» **Assigned task**: Looking at the records below, please say how many lines contain the word "bedding", as a bare number.

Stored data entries

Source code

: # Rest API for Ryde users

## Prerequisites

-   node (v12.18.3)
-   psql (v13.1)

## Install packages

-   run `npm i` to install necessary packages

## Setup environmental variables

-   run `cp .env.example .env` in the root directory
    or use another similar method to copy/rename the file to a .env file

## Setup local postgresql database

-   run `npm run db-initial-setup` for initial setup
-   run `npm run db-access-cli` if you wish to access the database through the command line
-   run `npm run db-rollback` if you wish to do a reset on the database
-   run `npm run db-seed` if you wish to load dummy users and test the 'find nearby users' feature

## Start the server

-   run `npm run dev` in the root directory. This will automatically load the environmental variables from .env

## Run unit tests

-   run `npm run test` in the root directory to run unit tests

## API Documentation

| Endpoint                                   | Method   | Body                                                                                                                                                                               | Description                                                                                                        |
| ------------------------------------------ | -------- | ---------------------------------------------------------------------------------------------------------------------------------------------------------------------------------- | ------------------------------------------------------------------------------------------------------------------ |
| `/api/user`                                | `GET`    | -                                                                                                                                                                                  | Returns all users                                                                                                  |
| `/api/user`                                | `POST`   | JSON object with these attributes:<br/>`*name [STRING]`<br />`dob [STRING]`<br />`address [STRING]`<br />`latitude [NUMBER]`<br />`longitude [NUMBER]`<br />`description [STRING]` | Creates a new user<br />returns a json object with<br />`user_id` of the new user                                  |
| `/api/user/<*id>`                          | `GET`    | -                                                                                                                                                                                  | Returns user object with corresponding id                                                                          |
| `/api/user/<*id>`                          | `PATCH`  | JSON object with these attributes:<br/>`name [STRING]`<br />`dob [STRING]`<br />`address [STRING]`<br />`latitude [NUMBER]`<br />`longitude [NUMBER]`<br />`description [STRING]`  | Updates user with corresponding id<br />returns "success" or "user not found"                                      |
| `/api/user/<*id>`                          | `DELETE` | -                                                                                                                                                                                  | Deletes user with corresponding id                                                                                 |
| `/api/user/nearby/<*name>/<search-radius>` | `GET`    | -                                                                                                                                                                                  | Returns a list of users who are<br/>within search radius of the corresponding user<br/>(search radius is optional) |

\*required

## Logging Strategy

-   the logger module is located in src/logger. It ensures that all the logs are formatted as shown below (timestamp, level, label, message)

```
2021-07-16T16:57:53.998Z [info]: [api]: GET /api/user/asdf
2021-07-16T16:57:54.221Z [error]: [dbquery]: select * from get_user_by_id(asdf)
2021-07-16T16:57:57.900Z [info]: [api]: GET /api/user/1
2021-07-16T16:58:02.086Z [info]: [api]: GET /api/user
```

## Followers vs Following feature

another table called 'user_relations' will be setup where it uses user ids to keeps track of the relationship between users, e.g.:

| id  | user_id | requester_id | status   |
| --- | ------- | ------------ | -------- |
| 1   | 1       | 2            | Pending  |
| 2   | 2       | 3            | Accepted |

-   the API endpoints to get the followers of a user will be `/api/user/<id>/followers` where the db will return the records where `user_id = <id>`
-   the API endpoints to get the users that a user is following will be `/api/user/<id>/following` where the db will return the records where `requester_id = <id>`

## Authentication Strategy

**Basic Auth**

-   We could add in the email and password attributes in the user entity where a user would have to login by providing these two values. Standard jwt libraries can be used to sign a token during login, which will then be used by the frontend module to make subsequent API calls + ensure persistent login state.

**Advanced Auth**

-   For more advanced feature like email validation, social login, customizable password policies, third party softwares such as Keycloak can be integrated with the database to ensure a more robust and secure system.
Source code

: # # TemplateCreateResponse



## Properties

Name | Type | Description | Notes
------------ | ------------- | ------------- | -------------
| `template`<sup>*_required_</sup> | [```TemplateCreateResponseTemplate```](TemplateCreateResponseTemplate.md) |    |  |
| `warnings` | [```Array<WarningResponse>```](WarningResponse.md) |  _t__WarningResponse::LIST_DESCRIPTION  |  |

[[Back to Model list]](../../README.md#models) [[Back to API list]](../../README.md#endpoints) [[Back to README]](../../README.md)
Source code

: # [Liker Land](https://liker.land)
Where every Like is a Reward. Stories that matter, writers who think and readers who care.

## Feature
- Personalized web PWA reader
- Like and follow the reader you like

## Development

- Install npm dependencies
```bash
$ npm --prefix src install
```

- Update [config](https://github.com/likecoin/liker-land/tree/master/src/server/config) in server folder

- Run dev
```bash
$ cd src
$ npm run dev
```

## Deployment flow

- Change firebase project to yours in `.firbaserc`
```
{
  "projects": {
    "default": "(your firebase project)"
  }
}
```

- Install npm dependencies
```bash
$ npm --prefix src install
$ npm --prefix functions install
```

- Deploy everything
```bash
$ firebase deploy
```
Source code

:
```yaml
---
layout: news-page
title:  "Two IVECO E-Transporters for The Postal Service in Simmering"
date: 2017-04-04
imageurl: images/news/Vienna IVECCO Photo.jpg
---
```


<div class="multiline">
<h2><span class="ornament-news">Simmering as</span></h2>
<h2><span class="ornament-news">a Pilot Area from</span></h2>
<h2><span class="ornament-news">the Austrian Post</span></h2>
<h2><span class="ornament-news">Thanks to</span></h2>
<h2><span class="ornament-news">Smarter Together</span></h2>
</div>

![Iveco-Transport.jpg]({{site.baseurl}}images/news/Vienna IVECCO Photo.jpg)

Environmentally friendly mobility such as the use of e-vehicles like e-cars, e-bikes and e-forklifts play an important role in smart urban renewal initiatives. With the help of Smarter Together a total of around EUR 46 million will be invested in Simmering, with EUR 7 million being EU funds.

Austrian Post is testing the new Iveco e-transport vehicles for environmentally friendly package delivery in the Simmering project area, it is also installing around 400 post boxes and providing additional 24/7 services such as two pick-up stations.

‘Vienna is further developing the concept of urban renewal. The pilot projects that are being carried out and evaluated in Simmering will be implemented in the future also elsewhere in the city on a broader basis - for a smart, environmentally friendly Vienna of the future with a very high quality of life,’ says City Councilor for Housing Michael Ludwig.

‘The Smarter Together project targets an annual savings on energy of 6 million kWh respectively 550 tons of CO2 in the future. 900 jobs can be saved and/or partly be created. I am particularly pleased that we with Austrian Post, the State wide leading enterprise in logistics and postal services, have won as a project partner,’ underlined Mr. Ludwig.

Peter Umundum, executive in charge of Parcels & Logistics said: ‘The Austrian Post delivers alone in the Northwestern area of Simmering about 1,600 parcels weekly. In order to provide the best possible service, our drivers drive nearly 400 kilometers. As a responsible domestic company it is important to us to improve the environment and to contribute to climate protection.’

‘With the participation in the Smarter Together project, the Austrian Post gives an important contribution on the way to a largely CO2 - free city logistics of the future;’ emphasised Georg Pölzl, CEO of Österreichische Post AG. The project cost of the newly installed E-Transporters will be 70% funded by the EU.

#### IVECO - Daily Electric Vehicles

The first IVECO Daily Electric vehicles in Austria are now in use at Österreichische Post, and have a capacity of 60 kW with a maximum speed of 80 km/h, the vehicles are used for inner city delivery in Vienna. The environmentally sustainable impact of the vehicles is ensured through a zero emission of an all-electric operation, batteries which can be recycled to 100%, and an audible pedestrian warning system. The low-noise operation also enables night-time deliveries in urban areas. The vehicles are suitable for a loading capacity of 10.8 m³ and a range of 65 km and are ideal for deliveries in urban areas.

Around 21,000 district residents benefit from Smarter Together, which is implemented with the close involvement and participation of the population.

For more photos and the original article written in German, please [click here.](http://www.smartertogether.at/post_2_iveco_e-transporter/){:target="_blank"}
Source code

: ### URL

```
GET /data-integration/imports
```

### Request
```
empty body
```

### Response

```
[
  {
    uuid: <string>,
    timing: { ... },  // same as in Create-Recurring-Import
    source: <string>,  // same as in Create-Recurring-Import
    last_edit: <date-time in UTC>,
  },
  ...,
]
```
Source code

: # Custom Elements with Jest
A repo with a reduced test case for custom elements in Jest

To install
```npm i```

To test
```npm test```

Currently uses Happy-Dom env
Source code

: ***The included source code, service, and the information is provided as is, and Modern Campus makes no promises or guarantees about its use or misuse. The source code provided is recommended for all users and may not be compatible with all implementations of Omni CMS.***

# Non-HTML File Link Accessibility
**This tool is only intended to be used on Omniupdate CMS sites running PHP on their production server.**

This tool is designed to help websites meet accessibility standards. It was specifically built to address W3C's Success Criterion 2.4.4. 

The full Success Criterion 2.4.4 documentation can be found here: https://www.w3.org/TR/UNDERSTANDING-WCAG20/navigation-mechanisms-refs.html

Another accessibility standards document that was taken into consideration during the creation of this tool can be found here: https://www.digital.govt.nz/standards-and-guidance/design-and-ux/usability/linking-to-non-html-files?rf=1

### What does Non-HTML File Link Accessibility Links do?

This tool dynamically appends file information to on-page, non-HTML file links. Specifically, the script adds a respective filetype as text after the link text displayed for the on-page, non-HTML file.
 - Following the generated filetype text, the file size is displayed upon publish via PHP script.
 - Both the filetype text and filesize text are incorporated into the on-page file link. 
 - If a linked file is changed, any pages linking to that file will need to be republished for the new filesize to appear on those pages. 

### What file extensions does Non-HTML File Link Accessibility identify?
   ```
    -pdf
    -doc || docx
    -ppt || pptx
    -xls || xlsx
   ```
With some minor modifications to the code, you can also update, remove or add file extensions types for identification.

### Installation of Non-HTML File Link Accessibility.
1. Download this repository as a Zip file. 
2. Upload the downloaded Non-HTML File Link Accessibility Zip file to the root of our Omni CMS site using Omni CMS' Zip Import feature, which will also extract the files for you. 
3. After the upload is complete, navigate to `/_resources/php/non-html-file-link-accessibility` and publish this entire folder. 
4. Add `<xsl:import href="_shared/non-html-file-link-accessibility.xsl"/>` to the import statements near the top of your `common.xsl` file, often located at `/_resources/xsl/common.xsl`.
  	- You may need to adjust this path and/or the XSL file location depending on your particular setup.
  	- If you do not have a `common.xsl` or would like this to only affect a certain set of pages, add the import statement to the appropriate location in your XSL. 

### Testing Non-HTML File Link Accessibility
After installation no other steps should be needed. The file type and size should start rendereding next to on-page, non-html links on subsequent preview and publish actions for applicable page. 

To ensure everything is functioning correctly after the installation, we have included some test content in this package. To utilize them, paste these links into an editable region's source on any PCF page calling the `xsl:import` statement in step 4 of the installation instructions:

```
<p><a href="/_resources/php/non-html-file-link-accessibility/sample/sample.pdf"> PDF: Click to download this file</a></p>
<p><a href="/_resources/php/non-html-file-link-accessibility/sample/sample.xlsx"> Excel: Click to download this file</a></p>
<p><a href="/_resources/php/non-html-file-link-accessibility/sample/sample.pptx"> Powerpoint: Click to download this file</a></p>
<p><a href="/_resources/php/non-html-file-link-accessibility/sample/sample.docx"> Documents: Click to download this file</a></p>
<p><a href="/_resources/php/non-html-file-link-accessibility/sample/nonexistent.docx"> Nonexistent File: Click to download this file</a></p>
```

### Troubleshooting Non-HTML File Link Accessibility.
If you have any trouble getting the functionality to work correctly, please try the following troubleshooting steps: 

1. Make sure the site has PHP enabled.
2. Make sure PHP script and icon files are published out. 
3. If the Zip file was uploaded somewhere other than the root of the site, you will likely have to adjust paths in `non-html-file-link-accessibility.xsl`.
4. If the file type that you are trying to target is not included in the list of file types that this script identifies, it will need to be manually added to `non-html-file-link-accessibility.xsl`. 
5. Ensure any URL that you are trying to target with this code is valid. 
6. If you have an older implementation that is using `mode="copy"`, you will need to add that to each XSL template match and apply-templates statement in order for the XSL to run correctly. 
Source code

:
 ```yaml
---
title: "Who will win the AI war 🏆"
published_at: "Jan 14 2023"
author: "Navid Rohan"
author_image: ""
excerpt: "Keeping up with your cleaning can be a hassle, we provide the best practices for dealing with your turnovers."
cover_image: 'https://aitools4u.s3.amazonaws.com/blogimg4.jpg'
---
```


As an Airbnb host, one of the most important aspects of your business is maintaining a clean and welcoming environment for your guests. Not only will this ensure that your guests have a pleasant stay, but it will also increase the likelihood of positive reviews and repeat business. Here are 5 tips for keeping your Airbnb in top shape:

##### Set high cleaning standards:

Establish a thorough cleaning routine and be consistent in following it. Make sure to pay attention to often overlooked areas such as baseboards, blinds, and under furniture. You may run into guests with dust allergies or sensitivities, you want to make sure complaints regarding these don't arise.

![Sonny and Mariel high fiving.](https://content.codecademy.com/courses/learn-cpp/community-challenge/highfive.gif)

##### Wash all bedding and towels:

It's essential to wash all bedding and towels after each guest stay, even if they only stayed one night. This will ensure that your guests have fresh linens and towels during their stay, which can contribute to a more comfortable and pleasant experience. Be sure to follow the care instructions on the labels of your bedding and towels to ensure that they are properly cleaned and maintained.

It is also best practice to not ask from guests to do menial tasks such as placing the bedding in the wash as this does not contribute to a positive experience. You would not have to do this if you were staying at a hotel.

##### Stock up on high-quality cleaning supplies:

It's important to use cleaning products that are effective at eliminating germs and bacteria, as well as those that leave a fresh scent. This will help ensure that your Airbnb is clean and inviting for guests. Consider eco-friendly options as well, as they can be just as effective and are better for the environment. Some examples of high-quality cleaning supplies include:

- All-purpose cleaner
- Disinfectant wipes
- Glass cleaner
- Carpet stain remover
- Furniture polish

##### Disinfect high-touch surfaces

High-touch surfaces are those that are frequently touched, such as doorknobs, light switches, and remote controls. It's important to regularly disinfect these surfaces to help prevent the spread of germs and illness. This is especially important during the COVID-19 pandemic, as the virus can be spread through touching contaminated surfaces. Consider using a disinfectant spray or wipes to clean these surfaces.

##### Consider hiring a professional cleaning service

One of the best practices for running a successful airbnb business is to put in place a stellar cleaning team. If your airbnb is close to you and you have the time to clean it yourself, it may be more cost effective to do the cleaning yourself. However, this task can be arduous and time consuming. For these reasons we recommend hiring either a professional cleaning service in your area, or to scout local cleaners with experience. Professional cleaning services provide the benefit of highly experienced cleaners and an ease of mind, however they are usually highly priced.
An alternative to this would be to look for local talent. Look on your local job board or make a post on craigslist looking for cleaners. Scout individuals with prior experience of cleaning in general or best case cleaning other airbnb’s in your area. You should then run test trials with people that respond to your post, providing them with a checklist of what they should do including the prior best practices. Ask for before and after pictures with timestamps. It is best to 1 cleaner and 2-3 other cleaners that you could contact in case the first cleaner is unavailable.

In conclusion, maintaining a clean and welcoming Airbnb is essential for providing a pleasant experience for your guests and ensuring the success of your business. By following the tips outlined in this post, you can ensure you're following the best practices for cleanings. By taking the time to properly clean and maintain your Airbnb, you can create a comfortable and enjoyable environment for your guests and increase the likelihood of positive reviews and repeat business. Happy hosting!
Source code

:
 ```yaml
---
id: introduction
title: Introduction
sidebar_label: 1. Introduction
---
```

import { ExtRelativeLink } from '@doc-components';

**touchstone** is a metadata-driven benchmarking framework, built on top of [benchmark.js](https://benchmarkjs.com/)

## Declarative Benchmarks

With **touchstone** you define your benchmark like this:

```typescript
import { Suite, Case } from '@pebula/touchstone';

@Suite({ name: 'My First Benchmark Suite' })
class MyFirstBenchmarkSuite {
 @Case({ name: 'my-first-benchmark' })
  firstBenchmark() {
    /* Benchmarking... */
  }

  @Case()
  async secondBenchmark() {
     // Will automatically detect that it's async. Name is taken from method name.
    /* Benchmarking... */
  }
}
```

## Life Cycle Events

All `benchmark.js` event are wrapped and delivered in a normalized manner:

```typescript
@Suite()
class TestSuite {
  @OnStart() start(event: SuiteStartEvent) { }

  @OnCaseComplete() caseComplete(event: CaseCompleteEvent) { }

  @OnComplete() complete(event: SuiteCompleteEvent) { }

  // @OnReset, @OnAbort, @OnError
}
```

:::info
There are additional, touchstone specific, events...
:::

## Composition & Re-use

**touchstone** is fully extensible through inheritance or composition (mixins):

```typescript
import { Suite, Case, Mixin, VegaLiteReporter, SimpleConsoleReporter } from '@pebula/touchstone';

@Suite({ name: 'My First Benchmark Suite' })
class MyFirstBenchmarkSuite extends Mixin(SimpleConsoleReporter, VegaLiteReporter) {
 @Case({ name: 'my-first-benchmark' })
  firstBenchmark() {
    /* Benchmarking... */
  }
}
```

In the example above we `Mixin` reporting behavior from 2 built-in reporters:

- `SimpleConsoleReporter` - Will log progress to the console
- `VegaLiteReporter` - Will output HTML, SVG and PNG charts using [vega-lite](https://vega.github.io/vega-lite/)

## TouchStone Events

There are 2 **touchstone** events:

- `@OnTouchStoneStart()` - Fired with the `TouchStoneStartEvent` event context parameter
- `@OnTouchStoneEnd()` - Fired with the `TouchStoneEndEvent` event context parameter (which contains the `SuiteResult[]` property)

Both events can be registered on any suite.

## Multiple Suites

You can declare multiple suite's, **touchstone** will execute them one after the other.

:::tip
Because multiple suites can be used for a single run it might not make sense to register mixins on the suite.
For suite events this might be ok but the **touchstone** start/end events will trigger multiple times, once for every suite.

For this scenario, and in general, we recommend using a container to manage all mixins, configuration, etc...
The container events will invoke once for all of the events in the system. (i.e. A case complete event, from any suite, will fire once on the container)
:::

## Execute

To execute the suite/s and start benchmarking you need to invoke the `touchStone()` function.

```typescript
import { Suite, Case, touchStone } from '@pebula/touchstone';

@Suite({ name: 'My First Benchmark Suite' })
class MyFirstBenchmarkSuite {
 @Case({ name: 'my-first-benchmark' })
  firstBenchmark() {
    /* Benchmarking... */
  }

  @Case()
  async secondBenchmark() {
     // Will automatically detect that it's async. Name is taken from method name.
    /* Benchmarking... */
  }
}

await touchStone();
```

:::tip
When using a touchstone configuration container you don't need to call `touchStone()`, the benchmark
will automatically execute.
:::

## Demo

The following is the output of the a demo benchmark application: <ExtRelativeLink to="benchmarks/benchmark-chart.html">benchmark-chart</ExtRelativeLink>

» **Task response**: 3